Day 1: The Sea to the Sky (San Francisco to Point Reyes)
A thousand feet above sea level, maybe, and our thighs are burning, so we pull off the asphalt because we can’t heave our 90-pound* bikes any further up the mountain without fast and heavy calories.
Day one and we’re climbing Mount Tam and it’s just straight on the up and up for four, five ten twenty miles (who knows how long it actually was). Rachel and I vow never to follow beauty over mountains again.*
At the top, a pint-sized public bus pulls up to the ridge and out climb a dad wearing a Bruins cap and a girl who went to Wesleyan. There’s a bus that drops you off at the top? They wish us luck; we give them stickers.
*no accurate weight available
*we’re going to do it again with the Sierras; 11,000 feet of climbing in 3-4 days
Finally, we throw ourselves down the backside of the mountain toward the Pacific (our second meeting that day; our first ended with shoes, socks, cleats, gear sets, drenched in salt water, a Californian baptism before we turn east), the whole word rattling under our wheels, vibrating, buzzing with dissipated potential energy.
At the bottom, Amanda welcomes us with sour cream and onion sun chips and Paul scoops some dairy-free pesto onto a hunka bread while drinking a beer out of an egg carton. We’re just tasting the beginning of being hungry all the time.
After Stinson beach, the road runs along the water for a couple of miles and the seals are laid out like tootsie rolls on the sand bars. The rolling hills feel like wicked mountains.
Then Olema, great, tiny little town, we’re close to camp, and we’re just about out of steam. Paul and Rachel pick up a map and
then the gut-punch that Sky Camp looms 1,000+ feet above us, nestled in the fog. The sun hangs low over the hilltops and the air started to nip. At least, Rachel’s friends had pulled up around the corner ran and they offered to stack our bags in their car and carry them up the mountain.
So for the first mile it feels like our bikes are the finest carbon fiber, weig nothing, and we power up the hill. But I’m down to my lowest gear by the end of it, muscles wasted, inching upwards at 3.5 miles per darkening hour.
At the parking lot, we realize we don’t have permits and two other cars have tickets, so Rachel’s friends leave a note on the dash and we tack a warning to the post to try to catch Thomas and Max. The days’ not over yet – there’s a 1.2 mile hike to camp, and it’s too dark by then to ride on the gravelly. The only option is to lean on the handlebars and shove them up the hill, tires and shoe soles slipping on the rocks. The path is definitely angled somewhere between 60 and 125 degrees, just walkin’ upside down.

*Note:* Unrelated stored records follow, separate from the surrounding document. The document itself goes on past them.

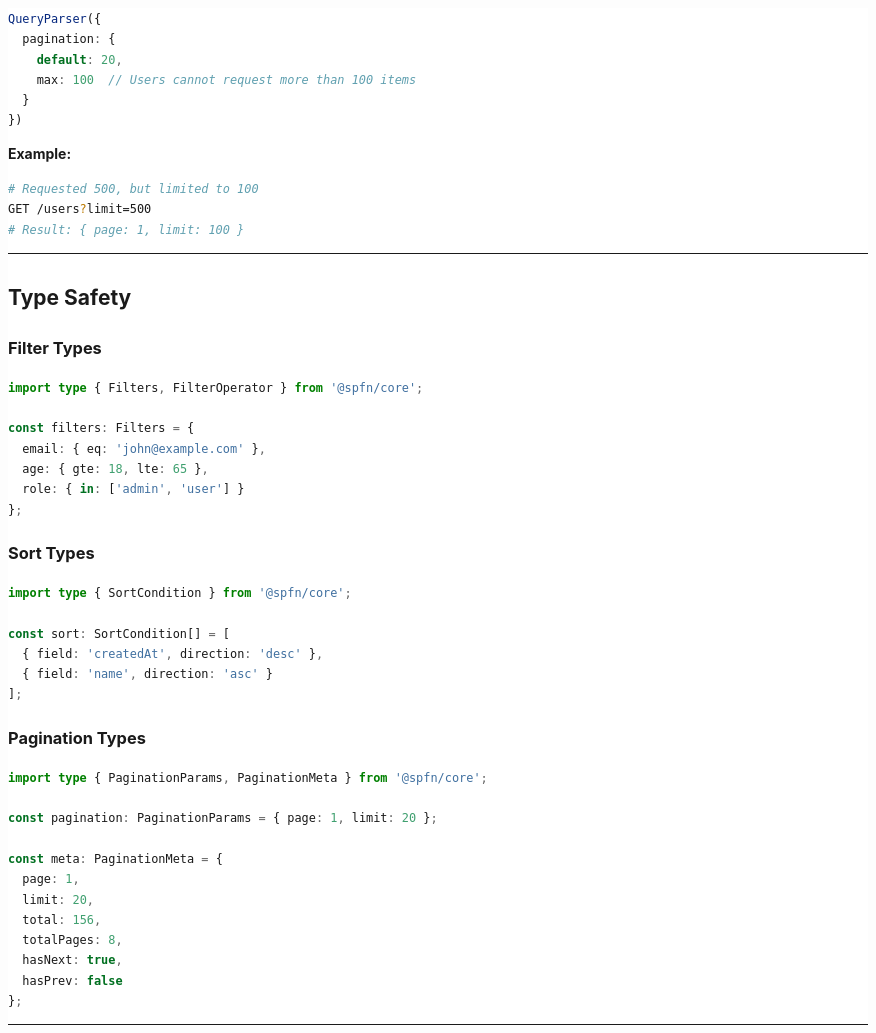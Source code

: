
 ```typescript
QueryParser({
  pagination: {
    default: 20,
    max: 100  // Users cannot request more than 100 items
  }
})
```

**Example:**
```bash
# Requested 500, but limited to 100
GET /users?limit=500
# Result: { page: 1, limit: 100 }
```

---

## Type Safety

### Filter Types

```typescript
import type { Filters, FilterOperator } from '@spfn/core';

const filters: Filters = {
  email: { eq: 'john@example.com' },
  age: { gte: 18, lte: 65 },
  role: { in: ['admin', 'user'] }
};
```

### Sort Types

```typescript
import type { SortCondition } from '@spfn/core';

const sort: SortCondition[] = [
  { field: 'createdAt', direction: 'desc' },
  { field: 'name', direction: 'asc' }
];
```

### Pagination Types

```typescript
import type { PaginationParams, PaginationMeta } from '@spfn/core';

const pagination: PaginationParams = { page: 1, limit: 20 };

const meta: PaginationMeta = {
  page: 1,
  limit: 20,
  total: 156,
  totalPages: 8,
  hasNext: true,
  hasPrev: false
};
```

---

Halfway there, Josh, Thomas and Wires caught up with us walking. They make the final stretch bearable, and when we reach camp, it’s dark, foggy and the most welcome sight we’e seen in 12 hours. We hear it was beautiful at sunset.

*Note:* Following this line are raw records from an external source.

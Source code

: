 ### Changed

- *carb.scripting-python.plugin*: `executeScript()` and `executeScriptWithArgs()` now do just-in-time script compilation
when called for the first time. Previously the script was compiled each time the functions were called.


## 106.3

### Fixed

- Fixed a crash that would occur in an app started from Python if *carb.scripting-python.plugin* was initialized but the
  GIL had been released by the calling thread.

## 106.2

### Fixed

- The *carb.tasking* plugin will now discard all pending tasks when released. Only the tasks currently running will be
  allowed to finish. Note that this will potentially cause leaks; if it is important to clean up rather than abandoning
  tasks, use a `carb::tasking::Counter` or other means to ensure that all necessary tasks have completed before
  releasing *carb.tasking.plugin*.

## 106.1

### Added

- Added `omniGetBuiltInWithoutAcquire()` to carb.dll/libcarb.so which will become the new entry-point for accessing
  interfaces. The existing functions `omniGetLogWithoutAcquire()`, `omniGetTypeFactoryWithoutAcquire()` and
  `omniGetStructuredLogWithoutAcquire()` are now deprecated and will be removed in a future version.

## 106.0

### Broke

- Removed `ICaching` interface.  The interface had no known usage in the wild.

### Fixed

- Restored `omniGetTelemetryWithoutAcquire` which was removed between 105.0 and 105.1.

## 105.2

Hot dogs are grilled hot on charcoal, chicken sausage loaded on, zucchini crisped and buns toasted. We feasted, we made Dionysus proud.

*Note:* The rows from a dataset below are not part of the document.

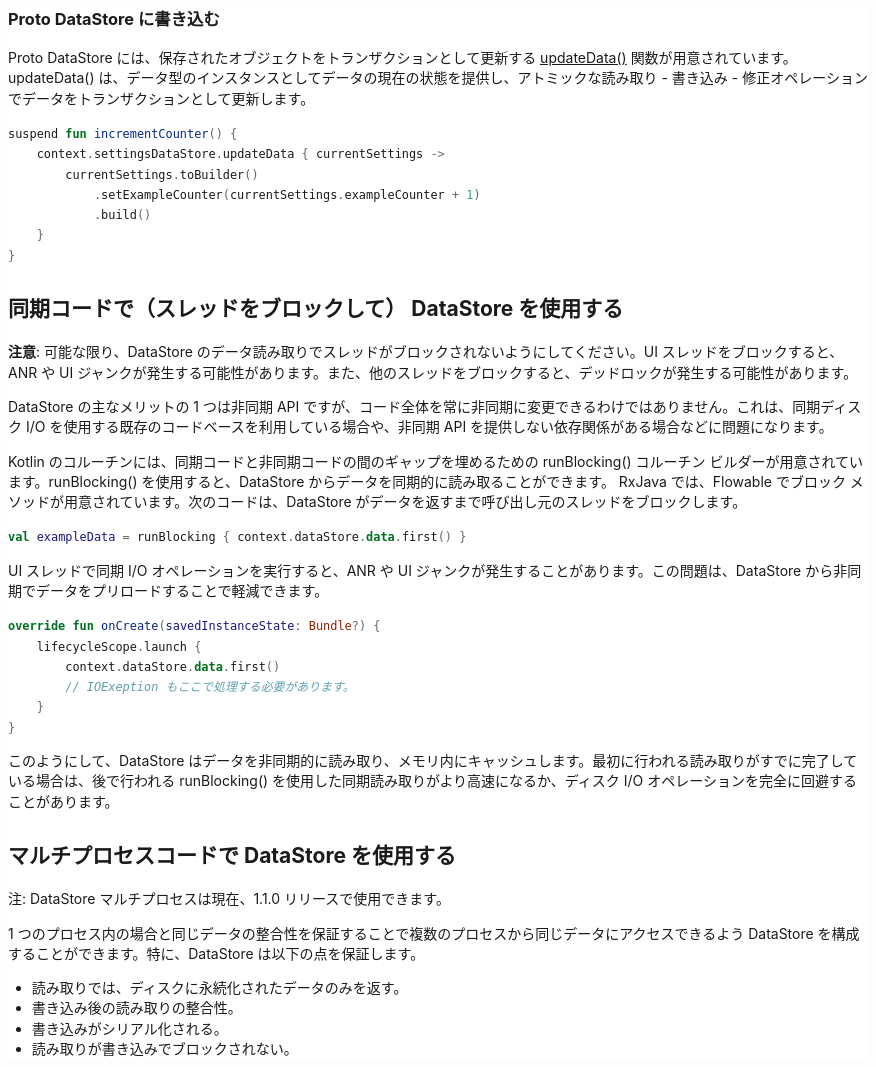 ### Proto DataStore に書き込む

Proto DataStore には、保存されたオブジェクトをトランザクションとして更新する [updateData()](https://developer.android.com/reference/kotlin/androidx/datastore/core/DataStore?hl=ja&_gl=1*xqliaw*_up*MQ..*_ga*MTA2MDU2MzI0LjE3MjI5MjYzNjg.*_ga_6HH9YJMN9M*MTcyMjkyNjM2Ny4xLjAuMTcyMjkyNjQzOS4wLjAuMA..#updatedata) 関数が用意されています。updateData() は、データ型のインスタンスとしてデータの現在の状態を提供し、アトミックな読み取り - 書き込み - 修正オペレーションでデータをトランザクションとして更新します。

```kotlin
suspend fun incrementCounter() {
    context.settingsDataStore.updateData { currentSettings ->
        currentSettings.toBuilder()
            .setExampleCounter(currentSettings.exampleCounter + 1)
            .build()
    }
}
```


## 同期コードで（スレッドをブロックして） DataStore を使用する

**注意**: 可能な限り、DataStore のデータ読み取りでスレッドがブロックされないようにしてください。UI スレッドをブロックすると、ANR や UI ジャンクが発生する可能性があります。また、他のスレッドをブロックすると、デッドロックが発生する可能性があります。

DataStore の主なメリットの 1 つは非同期 API ですが、コード全体を常に非同期に変更できるわけではありません。これは、同期ディスク I/O を使用する既存のコードベースを利用している場合や、非同期 API を提供しない依存関係がある場合などに問題になります。

Kotlin のコルーチンには、同期コードと非同期コードの間のギャップを埋めるための runBlocking() コルーチン ビルダーが用意されています。runBlocking() を使用すると、DataStore からデータを同期的に読み取ることができます。 RxJava では、Flowable でブロック メソッドが用意されています。次のコードは、DataStore がデータを返すまで呼び出し元のスレッドをブロックします。

```kotlin
val exampleData = runBlocking { context.dataStore.data.first() }
```

UI スレッドで同期 I/O オペレーションを実行すると、ANR や UI ジャンクが発生することがあります。この問題は、DataStore から非同期でデータをプリロードすることで軽減できます。

```kotlin
override fun onCreate(savedInstanceState: Bundle?) {
    lifecycleScope.launch {
        context.dataStore.data.first()
        // IOExeption もここで処理する必要があります。
    }
}
```

このようにして、DataStore はデータを非同期的に読み取り、メモリ内にキャッシュします。最初に行われる読み取りがすでに完了している場合は、後で行われる runBlocking() を使用した同期読み取りがより高速になるか、ディスク I/O オペレーションを完全に回避することがあります。


## マルチプロセスコードで DataStore を使用する

注: DataStore マルチプロセスは現在、1.1.0 リリースで使用できます。

1 つのプロセス内の場合と同じデータの整合性を保証することで複数のプロセスから同じデータにアクセスできるよう DataStore を構成することができます。特に、DataStore は以下の点を保証します。

- 読み取りでは、ディスクに永続化されたデータのみを返す。
- 書き込み後の読み取りの整合性。
- 書き込みがシリアル化される。
- 読み取りが書き込みでブロックされない。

Josh’s Google Fire Thrower, or whatever it was called, lit up the fog to the level of a dim bar bathroom, only it smelled like salt and pines instead of sweat and beer. You could see the little water droplets dip and spin in the air, a billion elegant ballerinas.
I went to bed full, tired, a little fed up, a little cold, and a little confused that this big thing we’d talked into the ground had actually begun.